2

Our design of algorithms class requires all students to enroll in an online $AI$ competition, where each team has to come up with a bot. Before the final lockdown, each team is allowed to challenge any other team in order to test their strategies, including the random bot provided by the course assistants.

For the first testing round, each team had to play $10$ matches with a random bot provided by the course staff. By random I mean a bot which chooses a random move, out of the possible set of moves available to it at that game state. For a draw with the random bot you get $0$ points, for a win you get $+1$ and for a loss you get $-1$ points.

Unlike other teams, we chose to avoid hardcoding, going instead with an altered version of the minimax algorithm that fits this game. Needless to say, our strategy is far from flawless, but it's a lot better than what most others came up with.

Relevant facts :


$\bullet$ We lost $5$ times and won $5$ times in the testing round. So we got $0$ points.

$\bullet$ During or practice matches we got an $80 \text{%}$ win rate with the random bot.

$\bullet$ Also during the practice matches we played against a lot of other competing teams. One of the teams we played against had a very weak strategy, done through hardcoding. We got $4/4$ wins in the matches against their bot. Another team (their bot was also hardcoded) we've played against $4$ times, managed to beat us $1/4$ times, but we still beat them $3/4$ times. The former got a score of $10/10$ in the testing matches, while the latter got a $7/10$ ($3$ out of $10$ were draws).

$\bullet$ None of the $2$ teams I mentioned above updated their strategy between the time they played against us and the time of the testing.

$\bullet$ We had the worst score off all the teams tested in this round, though more than half of them were much weaker than us (as we've seen in the practice matches).

$\bullet$ The rules of the game in question can be found here (MSE link).

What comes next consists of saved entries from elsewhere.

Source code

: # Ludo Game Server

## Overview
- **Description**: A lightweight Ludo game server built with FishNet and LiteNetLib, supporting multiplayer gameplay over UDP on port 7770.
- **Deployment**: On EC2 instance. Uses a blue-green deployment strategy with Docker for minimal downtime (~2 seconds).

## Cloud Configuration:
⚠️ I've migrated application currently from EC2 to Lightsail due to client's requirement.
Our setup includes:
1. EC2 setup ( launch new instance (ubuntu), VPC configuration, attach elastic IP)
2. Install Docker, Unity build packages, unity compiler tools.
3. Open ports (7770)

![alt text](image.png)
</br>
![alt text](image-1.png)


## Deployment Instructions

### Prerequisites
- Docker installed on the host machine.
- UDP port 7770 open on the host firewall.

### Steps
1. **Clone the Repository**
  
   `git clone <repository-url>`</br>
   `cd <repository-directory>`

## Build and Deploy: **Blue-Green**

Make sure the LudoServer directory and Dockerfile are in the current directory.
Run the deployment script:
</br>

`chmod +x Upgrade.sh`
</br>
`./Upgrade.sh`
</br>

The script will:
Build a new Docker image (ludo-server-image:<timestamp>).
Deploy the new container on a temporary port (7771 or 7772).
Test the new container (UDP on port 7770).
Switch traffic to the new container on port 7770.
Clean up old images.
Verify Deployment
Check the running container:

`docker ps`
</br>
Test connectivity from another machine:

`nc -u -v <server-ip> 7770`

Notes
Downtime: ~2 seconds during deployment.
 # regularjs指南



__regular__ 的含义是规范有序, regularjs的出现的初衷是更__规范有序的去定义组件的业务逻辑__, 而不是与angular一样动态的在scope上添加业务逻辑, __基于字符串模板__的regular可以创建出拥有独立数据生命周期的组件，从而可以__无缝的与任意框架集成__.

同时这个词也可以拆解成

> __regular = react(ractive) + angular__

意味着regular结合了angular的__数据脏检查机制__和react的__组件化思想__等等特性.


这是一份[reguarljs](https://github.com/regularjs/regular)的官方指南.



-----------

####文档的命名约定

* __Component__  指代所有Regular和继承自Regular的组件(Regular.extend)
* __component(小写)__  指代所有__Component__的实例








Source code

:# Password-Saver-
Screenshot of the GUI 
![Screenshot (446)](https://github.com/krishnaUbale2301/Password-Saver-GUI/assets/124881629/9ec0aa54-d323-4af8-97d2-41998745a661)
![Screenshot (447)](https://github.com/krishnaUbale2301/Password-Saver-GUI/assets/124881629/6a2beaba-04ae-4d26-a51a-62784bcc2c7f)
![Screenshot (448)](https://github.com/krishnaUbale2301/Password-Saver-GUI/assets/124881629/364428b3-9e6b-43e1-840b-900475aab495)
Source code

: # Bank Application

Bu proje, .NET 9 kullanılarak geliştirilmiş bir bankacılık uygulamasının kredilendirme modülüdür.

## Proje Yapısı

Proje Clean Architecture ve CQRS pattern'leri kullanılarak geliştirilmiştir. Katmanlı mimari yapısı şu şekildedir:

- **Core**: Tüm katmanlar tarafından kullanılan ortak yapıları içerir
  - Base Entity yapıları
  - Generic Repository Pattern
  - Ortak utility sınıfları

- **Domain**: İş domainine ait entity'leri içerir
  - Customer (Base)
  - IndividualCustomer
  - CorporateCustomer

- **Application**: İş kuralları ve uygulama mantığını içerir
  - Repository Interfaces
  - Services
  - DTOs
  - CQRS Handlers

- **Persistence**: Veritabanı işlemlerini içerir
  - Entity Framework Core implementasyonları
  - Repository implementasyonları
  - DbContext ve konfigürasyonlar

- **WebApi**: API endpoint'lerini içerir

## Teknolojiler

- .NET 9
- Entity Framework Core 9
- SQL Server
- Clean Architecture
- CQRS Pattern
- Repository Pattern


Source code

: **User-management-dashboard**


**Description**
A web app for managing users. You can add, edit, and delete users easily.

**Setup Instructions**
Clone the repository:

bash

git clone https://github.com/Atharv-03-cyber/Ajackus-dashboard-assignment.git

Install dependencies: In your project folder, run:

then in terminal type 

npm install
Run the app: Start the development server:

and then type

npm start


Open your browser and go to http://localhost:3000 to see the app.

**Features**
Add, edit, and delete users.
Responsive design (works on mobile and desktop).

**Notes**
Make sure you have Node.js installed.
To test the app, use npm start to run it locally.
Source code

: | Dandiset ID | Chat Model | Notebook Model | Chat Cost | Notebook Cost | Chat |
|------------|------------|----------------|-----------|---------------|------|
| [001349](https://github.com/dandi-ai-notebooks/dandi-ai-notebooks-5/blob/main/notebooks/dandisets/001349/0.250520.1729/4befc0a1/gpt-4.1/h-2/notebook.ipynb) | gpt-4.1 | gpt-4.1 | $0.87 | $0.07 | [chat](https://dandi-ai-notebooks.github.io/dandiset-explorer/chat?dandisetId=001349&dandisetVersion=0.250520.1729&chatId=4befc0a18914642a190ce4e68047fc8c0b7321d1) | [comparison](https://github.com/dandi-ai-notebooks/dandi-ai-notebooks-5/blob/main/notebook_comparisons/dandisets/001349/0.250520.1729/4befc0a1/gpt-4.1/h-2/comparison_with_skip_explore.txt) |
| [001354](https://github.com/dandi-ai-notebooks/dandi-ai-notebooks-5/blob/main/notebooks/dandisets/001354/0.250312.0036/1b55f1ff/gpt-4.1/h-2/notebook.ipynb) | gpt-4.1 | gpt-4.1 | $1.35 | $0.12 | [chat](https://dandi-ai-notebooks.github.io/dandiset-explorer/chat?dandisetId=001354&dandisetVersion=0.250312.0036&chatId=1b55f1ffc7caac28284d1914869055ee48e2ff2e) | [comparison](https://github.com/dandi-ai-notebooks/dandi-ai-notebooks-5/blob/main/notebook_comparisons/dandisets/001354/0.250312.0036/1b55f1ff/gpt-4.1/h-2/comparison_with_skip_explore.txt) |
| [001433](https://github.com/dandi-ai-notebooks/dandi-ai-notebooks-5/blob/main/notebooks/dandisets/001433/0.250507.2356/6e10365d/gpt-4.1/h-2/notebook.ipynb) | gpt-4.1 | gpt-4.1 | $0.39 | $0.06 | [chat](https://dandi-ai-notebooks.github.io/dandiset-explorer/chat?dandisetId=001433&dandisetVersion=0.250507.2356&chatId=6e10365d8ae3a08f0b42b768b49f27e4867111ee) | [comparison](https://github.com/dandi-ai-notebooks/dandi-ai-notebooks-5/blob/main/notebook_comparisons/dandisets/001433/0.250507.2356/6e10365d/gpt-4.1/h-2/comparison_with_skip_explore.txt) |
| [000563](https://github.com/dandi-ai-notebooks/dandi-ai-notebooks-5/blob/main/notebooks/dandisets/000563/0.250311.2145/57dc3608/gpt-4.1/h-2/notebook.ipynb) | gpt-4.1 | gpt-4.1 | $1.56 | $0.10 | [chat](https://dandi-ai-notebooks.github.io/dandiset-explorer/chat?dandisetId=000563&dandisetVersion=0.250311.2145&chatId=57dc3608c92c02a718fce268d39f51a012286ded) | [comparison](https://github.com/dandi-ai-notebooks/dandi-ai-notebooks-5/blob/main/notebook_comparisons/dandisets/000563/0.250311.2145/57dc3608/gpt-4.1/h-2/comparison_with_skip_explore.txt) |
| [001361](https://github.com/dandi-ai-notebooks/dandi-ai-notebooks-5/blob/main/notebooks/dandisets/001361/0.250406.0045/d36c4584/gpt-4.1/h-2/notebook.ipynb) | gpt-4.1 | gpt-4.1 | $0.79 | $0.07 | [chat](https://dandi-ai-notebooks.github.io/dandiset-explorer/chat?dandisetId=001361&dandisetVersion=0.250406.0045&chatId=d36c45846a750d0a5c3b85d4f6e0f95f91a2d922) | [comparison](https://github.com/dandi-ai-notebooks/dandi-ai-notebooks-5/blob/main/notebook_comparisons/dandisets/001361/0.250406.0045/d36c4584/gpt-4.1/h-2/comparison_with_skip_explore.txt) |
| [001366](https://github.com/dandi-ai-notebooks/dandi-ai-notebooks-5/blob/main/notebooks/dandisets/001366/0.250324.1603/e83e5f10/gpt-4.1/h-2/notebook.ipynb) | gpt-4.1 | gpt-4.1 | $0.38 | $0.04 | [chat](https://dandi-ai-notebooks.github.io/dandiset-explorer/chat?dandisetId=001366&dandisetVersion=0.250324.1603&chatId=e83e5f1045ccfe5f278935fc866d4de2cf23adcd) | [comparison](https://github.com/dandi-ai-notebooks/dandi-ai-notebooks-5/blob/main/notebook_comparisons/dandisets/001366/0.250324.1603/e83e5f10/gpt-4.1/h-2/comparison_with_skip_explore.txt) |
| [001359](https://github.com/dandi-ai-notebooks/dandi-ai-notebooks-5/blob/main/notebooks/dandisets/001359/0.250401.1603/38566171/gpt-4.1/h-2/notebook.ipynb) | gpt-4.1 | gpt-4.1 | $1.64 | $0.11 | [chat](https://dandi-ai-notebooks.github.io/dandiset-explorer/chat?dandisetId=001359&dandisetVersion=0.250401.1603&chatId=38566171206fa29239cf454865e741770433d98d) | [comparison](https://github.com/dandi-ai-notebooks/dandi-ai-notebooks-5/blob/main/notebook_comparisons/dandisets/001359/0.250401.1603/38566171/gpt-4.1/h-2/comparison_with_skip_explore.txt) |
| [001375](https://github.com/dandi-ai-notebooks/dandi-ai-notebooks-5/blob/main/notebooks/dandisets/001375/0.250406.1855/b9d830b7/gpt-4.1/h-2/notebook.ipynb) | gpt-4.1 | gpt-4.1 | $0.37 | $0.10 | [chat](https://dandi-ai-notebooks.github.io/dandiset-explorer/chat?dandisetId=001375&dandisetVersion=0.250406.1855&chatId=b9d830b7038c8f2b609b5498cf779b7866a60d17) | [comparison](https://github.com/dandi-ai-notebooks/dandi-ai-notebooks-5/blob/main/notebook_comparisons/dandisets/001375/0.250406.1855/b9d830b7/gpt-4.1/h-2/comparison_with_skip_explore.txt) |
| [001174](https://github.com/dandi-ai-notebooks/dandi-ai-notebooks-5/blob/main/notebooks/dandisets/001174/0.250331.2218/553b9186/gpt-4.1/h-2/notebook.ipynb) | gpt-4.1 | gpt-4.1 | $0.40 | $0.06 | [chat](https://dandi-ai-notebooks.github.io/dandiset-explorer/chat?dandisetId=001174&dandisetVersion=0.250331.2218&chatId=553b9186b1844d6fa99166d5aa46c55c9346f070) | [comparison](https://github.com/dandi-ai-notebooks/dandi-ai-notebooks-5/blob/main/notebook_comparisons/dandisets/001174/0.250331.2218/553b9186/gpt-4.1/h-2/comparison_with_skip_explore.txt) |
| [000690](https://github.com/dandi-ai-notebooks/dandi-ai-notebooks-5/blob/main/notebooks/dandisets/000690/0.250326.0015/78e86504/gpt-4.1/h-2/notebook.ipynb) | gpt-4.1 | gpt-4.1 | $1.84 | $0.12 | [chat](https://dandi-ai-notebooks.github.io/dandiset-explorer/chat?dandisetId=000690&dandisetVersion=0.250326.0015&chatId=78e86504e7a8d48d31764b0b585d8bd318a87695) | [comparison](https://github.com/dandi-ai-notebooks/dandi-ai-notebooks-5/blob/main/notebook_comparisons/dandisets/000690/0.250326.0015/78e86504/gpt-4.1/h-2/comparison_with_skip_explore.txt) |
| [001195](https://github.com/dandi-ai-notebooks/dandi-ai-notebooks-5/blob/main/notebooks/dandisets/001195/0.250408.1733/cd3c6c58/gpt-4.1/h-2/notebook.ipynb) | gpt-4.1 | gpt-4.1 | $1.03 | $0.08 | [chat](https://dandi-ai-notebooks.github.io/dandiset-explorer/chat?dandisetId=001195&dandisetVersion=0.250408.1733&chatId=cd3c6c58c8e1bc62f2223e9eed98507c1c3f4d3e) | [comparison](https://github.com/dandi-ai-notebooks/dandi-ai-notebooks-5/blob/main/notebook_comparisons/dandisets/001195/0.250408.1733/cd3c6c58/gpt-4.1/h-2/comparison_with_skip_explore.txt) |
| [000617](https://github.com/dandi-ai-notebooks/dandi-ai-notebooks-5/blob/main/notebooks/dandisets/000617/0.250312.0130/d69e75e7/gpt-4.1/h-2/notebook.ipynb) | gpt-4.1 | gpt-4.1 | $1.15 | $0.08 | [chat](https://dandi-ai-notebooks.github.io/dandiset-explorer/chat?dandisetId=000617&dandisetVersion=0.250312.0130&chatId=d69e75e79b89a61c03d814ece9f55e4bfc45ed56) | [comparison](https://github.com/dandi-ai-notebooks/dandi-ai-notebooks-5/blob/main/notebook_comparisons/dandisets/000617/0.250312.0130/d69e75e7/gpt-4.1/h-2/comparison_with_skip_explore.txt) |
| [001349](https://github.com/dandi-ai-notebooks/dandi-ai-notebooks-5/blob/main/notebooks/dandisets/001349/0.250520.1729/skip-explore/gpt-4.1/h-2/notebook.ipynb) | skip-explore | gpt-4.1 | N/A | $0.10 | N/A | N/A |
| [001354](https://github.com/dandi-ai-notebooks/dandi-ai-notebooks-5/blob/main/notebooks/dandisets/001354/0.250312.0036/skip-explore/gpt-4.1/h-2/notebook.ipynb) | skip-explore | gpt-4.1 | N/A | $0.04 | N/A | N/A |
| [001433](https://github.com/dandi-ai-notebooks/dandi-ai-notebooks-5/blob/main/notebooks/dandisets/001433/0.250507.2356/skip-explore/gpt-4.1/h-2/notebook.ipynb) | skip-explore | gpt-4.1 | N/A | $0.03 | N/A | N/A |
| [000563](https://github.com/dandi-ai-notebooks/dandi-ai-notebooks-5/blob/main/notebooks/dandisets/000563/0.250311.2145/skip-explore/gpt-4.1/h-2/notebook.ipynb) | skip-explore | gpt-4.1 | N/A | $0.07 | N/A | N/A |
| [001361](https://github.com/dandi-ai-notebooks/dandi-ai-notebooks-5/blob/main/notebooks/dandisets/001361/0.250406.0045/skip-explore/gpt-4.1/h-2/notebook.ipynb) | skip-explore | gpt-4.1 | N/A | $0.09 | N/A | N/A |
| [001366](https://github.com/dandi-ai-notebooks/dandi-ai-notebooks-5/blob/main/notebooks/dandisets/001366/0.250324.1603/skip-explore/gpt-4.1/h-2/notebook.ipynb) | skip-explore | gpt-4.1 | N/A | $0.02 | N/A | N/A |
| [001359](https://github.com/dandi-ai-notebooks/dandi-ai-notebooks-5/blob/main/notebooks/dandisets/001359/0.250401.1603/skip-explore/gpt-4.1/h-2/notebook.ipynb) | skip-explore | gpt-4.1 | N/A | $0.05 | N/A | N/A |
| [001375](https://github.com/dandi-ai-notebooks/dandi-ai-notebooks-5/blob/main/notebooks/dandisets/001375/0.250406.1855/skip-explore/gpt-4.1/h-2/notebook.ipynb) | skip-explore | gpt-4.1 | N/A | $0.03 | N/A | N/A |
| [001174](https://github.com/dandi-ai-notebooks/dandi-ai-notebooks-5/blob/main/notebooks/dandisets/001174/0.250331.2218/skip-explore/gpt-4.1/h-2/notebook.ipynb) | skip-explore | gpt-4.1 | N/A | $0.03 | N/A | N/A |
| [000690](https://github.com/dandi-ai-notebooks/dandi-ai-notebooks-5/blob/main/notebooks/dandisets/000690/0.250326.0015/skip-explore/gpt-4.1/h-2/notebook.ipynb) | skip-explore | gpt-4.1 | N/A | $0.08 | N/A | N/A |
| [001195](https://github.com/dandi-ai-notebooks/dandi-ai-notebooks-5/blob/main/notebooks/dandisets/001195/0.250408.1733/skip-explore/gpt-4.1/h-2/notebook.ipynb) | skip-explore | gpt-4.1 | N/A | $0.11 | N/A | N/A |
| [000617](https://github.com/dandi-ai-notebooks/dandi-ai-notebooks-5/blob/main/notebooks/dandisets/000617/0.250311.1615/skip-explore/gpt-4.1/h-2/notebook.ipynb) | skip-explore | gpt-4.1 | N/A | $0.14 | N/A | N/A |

Not much can be done about our wasted time, but I would really love to see if there's a mathematical way to quantify that their grading is really flawed. I'm certain the randomness factor is quite relevant here, but I don't have any training in probability theory or chaos theory, so I can't model this situation.

How would you mathematically prove the grading system is wrong?

Victor
  • 3,238
  • 4
    Please rewrite your post to focus on the real issue. The rules of the competition do not matter at all. It sounds like your complaint is that the results in the run that counted do not match the practice runs. With short runs like this, statistical variation is large. – Ross Millikan Mar 31 '16 at 15:35
  • To me it seems reasonable that a simple program that just tries to get to a victory position does very well against any opponent that just let it take its victory without putting up a fight (like the random bot) even if it does badly against a bot that actively blocks its winning chances (like your bot). So your classmates' results aren't very surprising. For your own results: if we take your 80% for granted, there is a 3.3% chance to lose 5 or more times. Could be a mistake, could be bad luck. – Marc Mar 31 '16 at 17:04

2 Answers2

2

The grading system that is proposed here is unfair in the sense that it is random. Suppose a win chance of $p$ and a lose chance of $q$ against the random bot, where $p+q\le1$. Then the probability of getting a high score in ten games becomes better when $p$ gets higher and/or $q$ gets lower.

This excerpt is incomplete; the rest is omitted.